Memorias de la Shoá
Alguna vez dije, para retractarme en el mismo Acto, que yo no era un hijo de la Shoá sino un hijo del Sionismo. Ese afán de categorizar que a veces nos traiciona me predispuso a elegir entre ser uno u otro, cuando nadie de mi generación puede “ser” judío sin haber sido engendrado por estos dos fenómenos eternamente ligados: Shoá y Sionismo.
Es relevante, pero no pertinente en este momento, cómo se vinculan estos dos grandes hitos de la historia judía. Tan relevante que ocupa discusiones académicas e ideológicas, además de representar una constante: la catástrofe y la redención. Desde el mito de Pesaj nuestra noción de ser oscila entre la fragilidad de la diáspora y el sometimiento, y la noción de libertad y pertenencia. Aquello que recreamos simbólicamente la noche del Seder de Pesaj lo recrearon en los hechos nuestros bisabuelos, abuelos, y padres que fueron protagonistas y testigos tanto de uno como de otro: Sionismo y Shoá.
Sabiamente, una vez más, el calendario hebreo une en una semana esta experiencia de holocausto y redención. El programa “Marcha por la Vida” está armado sobre esta premisa. El museo de Yad Vashem en Jerusalém está concebido de modo que salgamos de la oscuridad a la luz. Iom Hashoá de inicio a una semana de conmemoración que finaliza, tras de la jornada luctuosa de Iom Hazikaron, con los festejos por el Día de la Independencia de Israel. Es como si en una estrella de David estuvieran ubicadas, en los vértices de su base, Iom Hashoá y Iom Hazikaron, y en su vértice superior, Iom Haatzmaut. Tomando prestado el concepto de Franz Rosenzweig, y en forma por demás libre, una suerte de estrella de la redención nacional; temas teológicos aparte.

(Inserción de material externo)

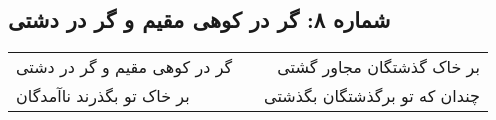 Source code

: \begin{center}
\section*{شماره ۸: گر در کوهی مقیم و گر در دشتی}
\label{sec:008}
\begin{longtable}{l p{0.5cm} r}
گر در کوهی مقیم و گر در دشتی
&&
بر خاک گذشتگان مجاور گشتی
\\
بر خاک تو بگذرند ناآمدگان
&&
چندان که تو برگذشتگان بگذشتی
\\
\end{longtable}
\end{center}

En mi experiencia personal, las conversaciones judías en mi familia nuclear no remitían a la Shoá sino al Sionismo. Será que fuimos todos modestos protagonistas de éste, o que los abuelos, habiendo salido de Europa antes de los años culminantes, preferían no hablar de aquella. Nos ocupaba Israel, no Auschwitz. Sin embargo, hay dos elementos concretos y frecuentes de mi vida cotidiana ante los cuales, cada vez que me enfrento, se activa mi memoria nacional: una es la “anónima” (*) papa; la otra son vagones de carga apoyados sobre sus rieles.

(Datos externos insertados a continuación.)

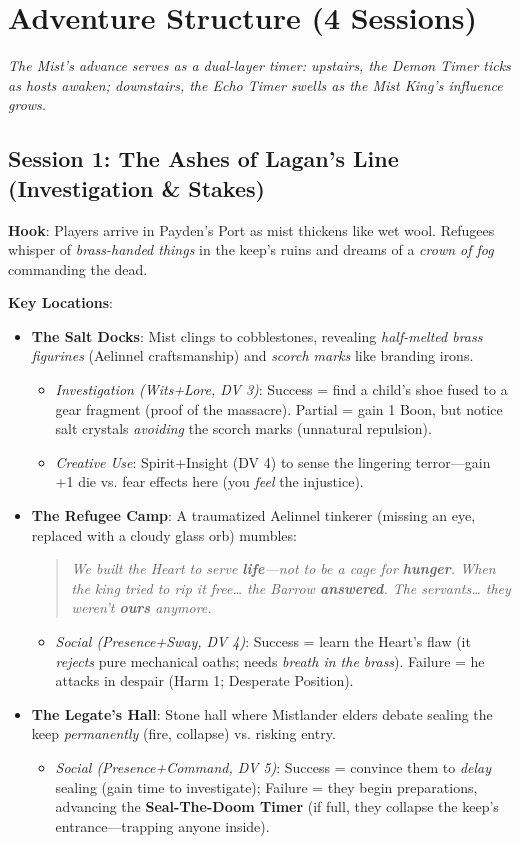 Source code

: \documentclass[12pt]{article}
\begin{document}
\section{Adventure Structure (4 Sessions)}
\textit{The Mist's advance serves as a dual-layer timer: upstairs, the Demon Timer ticks as hosts awaken; downstairs, the Echo Timer swells as the Mist King's influence grows.}

\subsection{Session 1: The Ashes of Lagan's Line (Investigation \& Stakes)}
\textbf{Hook}: Players arrive in Payden's Port as mist thickens like wet wool. Refugees whisper of \textit{brass-handed things} in the keep's ruins and dreams of a \textit{crown of fog} commanding the dead.

\textbf{Key Locations}:
\begin{itemize}
  \item \textbf{The Salt Docks}: Mist clings to cobblestones, revealing \textit{half-melted brass figurines} (Aelinnel craftsmanship) and \textit{scorch marks} like branding irons.
  \begin{itemize}
    \item \textit{Investigation (Wits+Lore, DV 3)}: Success = find a child's shoe fused to a gear fragment (proof of the massacre). Partial = gain 1 Boon, but notice salt crystals \textit{avoiding} the scorch marks (unnatural repulsion).
    \item \textit{Creative Use}: Spirit+Insight (DV 4) to sense the lingering terror---gain +1 die vs. fear effects here (you \textit{feel} the injustice).
  \end{itemize}
  \item \textbf{The Refugee Camp}: A traumatized Aelinnel tinkerer (missing an eye, replaced with a cloudy glass orb) mumbles:
  \begin{quote}
    \textit{We built the Heart to serve \textbf{life}---not to be a cage for \textbf{hunger}. When the king tried to rip it free\ldots{} the Barrow \textbf{answered}. The servants\ldots{} they weren't \textbf{ours} anymore.}
  \end{quote}
  \begin{itemize}
    \item \textit{Social (Presence+Sway, DV 4)}: Success = learn the Heart's flaw (it \textit{rejects} pure mechanical oaths; needs \textit{breath in the brass}). Failure = he attacks in despair (Harm 1; Desperate Position).
  \end{itemize}
  \item \textbf{The Legate's Hall}: Stone hall where Mistlander elders debate sealing the keep \textit{permanently} (fire, collapse) vs. risking entry.
  \begin{itemize}
    \item \textit{Social (Presence+Command, DV 5)}: Success = convince them to \textit{delay} sealing (gain time to investigate); Failure = they begin preparations, advancing the \textbf{Seal-The-Doom Timer } (if full, they collapse the keep's entrance---trapping anyone inside).
  \end{itemize}
\end{itemize}
\end{document}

Seguramente le debo esta memoria ancestral a la educación de mi Escuela Integral de los años sesenta, donde la Shoá ocupaba más espacio que la Torá, y el Sionismo más que cualquiera de las dos. La imagen de los trenes de carga apoyados sobre rieles sin retorno me inquieta hasta el día de hoy. De igual modo, cada vez que como una papa en su versión natural y más “honrada” (*) me recuerda aquellas historias de “Los Niños de la Calle Mapu” de Sara Nishmit que nos compelían a leer en aquellos años. En la estabilidad que nuestros abuelos y padres habían creado para nosotros, niños post-Shoá, aquellas historias de desarraigo, incertidumbre, y hambre quedaron, para mí, impregnadas en el sabor de una papa y en la visión de un tren de carga apoyado sobre sus rieles. No que no haya supervisado centenares de descargas de tales vagones ni que haya dejado de comer papa; después de todo, la vida de un judío en cualquier época es sustento, vida, y memoria.